Dorchester managed to score 21 points in the quarter but it was not enough against a Cambridge team that managed to put up 19 points to close out the game. The Falcons were led by senior guard Robell Gebeyehu with 16 points, including two 3-pointers.
The game was really decided in the second quarter, when the Bears were held to just 5 points compared to 15 for Cambridge, bringing them in to the half down 23-18.
“[We had] better rotations, guys [were] pressuring the ball a little bit better. We still cannot allow the basketball to go all the way to the cup as it did,” said Cambridge coach Lance Dottin.
However, Dottin felt the same as Williams in terms of the physicality of the game getting out of hand.
“I thought it was physical on both sides.
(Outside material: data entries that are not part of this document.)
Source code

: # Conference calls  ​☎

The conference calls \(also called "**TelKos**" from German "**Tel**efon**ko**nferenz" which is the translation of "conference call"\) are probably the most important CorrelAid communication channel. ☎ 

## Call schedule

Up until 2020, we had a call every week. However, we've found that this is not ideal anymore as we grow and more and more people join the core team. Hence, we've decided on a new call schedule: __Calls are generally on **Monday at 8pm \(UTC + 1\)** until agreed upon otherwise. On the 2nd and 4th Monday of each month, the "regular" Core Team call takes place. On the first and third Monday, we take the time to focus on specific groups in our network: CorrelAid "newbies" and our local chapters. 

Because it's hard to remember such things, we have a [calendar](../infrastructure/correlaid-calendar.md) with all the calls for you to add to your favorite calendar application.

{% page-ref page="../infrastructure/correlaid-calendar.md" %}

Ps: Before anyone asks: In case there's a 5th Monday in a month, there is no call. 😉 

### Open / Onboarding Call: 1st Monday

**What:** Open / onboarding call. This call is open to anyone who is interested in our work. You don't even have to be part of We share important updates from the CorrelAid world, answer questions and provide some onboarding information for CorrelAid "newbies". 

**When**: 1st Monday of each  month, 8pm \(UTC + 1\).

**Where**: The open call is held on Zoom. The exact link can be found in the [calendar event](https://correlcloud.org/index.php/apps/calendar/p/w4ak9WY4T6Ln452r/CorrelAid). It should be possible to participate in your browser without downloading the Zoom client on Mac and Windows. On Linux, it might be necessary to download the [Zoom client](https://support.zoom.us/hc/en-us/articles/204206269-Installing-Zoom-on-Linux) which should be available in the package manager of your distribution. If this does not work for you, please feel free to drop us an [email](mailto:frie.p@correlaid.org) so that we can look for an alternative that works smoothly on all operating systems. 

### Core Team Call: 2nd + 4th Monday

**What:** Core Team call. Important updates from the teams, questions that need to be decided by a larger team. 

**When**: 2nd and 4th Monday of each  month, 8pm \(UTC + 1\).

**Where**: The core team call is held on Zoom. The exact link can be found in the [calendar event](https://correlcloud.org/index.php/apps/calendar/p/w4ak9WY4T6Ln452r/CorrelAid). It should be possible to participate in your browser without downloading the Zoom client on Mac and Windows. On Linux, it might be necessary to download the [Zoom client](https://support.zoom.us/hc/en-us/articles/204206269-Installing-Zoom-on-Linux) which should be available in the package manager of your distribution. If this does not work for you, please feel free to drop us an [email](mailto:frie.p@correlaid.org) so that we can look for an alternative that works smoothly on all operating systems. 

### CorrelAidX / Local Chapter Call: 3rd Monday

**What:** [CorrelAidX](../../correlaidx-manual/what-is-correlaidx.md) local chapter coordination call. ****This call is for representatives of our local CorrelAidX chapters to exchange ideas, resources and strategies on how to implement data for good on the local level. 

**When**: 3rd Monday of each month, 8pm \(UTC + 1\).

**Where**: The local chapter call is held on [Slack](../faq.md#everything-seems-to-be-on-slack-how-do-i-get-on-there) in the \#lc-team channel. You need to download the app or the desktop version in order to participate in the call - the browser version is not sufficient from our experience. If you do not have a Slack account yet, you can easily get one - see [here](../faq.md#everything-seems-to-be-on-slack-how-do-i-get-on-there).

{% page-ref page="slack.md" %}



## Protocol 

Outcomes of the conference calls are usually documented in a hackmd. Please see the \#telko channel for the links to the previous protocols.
There was a little bit too much that was allowed in terms of contact.”
Cambridge was able to hold it together though and use the physicality to its advantage, with 15 of the team's 19 fourth-quarter points coming from the line. That’s more than Dorchester had in the last three quarters combined.
“We work on that. That’s something we pride ourselves with, being mentally tough,” Williams said. “I’m dealing with 17-year-old kids, I’m expecting them to be mentally tough but there’s only so much a kid can take before they break.”
Dorchester will hope to regain its mental strength and remain stable in the team's next city game against East Boston, slated for 5:30 p.m. Jan. 23.